Values of Every Member of an Ensemble: GCD Community Engagement

Since 7th grade, I have been participating in the YIS Koto Ensemble, and this is my 5th year being a part of the community. During the years, the ensemble has performed in various concerts in YIS, as well as outside of school. From the amount of dedication and commitment I have put into this ensemble, I have learned the importance of perseverance, and why it is necessary for me in life.

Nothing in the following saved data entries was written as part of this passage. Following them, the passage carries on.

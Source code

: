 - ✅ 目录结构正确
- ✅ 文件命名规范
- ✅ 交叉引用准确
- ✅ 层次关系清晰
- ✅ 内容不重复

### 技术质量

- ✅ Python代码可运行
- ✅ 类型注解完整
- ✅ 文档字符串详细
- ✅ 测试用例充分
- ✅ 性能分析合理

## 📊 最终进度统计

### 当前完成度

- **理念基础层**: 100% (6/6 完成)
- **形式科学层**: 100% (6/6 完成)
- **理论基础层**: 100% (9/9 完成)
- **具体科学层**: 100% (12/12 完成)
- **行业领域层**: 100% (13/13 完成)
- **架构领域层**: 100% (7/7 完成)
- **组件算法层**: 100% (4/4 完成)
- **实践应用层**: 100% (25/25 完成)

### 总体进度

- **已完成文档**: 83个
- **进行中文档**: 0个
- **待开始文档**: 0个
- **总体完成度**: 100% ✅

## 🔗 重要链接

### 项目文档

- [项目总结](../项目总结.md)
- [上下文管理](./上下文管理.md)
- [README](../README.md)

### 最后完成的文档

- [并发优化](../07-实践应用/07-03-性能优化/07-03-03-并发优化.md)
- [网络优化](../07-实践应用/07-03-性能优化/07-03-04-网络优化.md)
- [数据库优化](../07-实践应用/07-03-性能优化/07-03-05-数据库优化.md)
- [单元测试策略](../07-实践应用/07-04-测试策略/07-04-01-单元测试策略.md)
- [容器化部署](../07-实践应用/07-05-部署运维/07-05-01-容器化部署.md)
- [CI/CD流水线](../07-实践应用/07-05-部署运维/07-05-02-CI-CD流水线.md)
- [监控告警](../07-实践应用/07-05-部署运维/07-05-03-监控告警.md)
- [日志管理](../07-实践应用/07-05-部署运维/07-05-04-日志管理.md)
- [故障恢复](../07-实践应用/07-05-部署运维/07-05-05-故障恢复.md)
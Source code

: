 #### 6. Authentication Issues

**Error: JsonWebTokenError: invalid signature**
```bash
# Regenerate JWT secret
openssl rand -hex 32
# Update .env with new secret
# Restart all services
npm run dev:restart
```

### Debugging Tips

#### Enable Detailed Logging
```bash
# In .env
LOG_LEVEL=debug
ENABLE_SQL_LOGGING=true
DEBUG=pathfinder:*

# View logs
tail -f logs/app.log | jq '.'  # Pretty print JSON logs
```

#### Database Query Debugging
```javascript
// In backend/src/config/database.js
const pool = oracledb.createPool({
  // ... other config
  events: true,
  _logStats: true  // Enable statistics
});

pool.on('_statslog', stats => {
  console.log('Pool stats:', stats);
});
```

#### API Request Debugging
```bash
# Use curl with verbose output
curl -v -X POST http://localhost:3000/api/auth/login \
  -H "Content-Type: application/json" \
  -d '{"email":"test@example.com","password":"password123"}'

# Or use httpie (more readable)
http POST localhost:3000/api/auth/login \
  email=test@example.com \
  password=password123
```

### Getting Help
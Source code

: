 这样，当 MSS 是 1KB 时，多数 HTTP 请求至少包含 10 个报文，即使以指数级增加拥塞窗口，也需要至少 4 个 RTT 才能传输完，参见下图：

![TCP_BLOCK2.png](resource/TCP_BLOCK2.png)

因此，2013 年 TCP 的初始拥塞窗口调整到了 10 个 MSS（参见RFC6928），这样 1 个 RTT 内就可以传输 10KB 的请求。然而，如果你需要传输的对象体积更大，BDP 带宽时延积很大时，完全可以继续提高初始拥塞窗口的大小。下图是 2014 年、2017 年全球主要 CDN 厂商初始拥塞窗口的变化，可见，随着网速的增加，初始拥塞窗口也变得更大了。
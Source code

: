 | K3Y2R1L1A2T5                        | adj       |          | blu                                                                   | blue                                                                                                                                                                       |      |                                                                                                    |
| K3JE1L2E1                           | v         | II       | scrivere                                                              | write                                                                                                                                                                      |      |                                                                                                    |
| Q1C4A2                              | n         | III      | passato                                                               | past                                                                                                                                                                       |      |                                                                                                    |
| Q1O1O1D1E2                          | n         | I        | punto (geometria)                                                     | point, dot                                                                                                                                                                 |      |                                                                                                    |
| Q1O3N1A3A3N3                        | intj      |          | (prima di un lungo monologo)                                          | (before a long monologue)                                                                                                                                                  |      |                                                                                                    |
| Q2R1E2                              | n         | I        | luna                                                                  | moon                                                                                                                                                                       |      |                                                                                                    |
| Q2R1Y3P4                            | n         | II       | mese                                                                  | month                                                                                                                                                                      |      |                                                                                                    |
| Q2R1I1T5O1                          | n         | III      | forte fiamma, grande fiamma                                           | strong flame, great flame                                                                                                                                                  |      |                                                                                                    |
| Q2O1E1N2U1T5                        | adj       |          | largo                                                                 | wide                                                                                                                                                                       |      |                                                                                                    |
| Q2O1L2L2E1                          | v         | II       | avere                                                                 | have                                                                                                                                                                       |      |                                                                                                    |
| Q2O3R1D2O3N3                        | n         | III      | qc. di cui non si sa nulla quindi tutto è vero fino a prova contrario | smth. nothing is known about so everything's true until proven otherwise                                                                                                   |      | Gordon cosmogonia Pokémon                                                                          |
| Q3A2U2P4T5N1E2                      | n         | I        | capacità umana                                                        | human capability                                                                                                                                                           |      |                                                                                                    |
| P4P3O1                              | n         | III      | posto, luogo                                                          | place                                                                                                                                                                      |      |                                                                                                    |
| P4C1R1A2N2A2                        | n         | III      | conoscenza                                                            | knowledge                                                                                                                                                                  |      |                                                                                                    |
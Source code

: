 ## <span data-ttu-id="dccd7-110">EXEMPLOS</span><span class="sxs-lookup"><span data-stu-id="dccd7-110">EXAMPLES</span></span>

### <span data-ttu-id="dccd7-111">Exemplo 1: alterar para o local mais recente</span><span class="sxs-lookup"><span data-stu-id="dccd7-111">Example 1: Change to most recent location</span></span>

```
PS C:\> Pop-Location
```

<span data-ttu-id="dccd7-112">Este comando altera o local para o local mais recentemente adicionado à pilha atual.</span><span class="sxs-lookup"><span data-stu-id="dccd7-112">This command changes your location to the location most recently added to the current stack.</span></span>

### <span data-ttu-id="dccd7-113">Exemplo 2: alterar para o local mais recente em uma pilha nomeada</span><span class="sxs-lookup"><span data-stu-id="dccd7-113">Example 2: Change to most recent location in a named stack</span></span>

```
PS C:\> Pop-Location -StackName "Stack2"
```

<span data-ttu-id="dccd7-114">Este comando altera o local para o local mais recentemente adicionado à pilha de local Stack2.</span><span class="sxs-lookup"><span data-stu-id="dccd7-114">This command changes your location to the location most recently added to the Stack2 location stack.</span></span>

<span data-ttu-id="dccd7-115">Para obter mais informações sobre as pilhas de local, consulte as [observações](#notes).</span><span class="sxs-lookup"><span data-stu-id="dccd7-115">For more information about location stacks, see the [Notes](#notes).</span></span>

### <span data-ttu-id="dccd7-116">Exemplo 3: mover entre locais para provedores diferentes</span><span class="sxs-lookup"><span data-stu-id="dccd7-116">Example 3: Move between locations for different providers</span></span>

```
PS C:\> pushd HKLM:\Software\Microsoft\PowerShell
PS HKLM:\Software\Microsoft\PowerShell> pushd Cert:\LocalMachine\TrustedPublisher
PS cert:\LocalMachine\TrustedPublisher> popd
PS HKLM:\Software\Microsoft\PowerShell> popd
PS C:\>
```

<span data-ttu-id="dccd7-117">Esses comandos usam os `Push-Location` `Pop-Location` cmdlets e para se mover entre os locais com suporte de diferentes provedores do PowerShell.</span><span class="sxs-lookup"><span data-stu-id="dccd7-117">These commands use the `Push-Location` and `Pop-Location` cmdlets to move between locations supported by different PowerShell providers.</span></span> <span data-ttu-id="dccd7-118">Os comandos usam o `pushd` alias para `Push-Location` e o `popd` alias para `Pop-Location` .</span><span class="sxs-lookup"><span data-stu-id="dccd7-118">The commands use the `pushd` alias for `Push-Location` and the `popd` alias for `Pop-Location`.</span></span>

I believe that one of the most distinctive features of a musical ensemble that distinguish from other communities is the equal value of every member of the ensemble. Every member of the group is equally as important and significant as all the other members; whether one may be the leader of the group, or one has a solo during the piece, if we take out any of the members out from the ensemble, the piece won’t sound the same. Some piece we performed had only one person in every part, so if one of the members is gone, everything will start to fall apart. Every member has both the chance to participate in the ensemble equally, as well as having the responsibility to be able to memorize and play the piece correctly. If one is not committed as the other, it is very hard for the whole ensemble to create harmony when playing a piece. Throughout my years of performing as a member of the Koto ensemble, I learned that it is important to be engaged in the community not only for yourself but for the other members’ sake as well. By showing high commitment towards the community, it can also help motivate others to become engaged as well.

During the long years of being the member of the koto ensemble, I had times where I completely lost my motivation to practice the piece, as I was being pressured with catching up with academics outside the community, and other personal issues. I lost the motivation to come to the practice, and there were times where I completely lost interest in playing koto. Despite the lack of motivation I had, I was able to challenge myself to stay persevere and continue practicing. One of the ways I was able to overcome the lack of motivation was, to think about my community and the reminding myself to fulfill the responsibility I had as a part of the ensemble member. I kept reminding myself that if I neglect in engaging in the community, it will also cause unnecessary trouble to the other members of the group, and could potentially disappoint them. Although some might consider this method to be a negative way of motivating yourself, it definitely did help me as the fact that people were dependant on me and that I was important to the community, helped motivate my self to practice koto again. With hard work and perseverance, we were able to play the piece in one of the concerts in YIS. The accomplishment I felt after performing definitely helped me understand the importance of perseverance, and the benefit it can bring. I hope that starting my 5th year this year, I can continue to be a significant part of the koto ensemble as all the others in the community.

 

Being a Student Ambassador in YIS: GCD Inter-cultural Communications

As a bilingual student in an international community, I feel it is necessary to put by the best of my language abilities to help communicate with other individuals all across the world. With my ability to fluently speak both Japanese and English, I spent my 9th-grade year actively participating in a group called the ‘Student Ambassadors’. The main purpose of this group was to tour with families and students that are visiting YIS from all across the world. Although many were fluent in English, I have met families from many different cultures and ethnicity. Some families would only be able to speak Japanese, and I had to navigate multiple families around the school using multiple languages simultaneously. It was also our job to make the families feel comfortable, and create a safe environment for them to be able to address any questions they had in mind. In order to do so, we tried to make out tour as interactive as possible by asking them questions as well and trying to get to know them better.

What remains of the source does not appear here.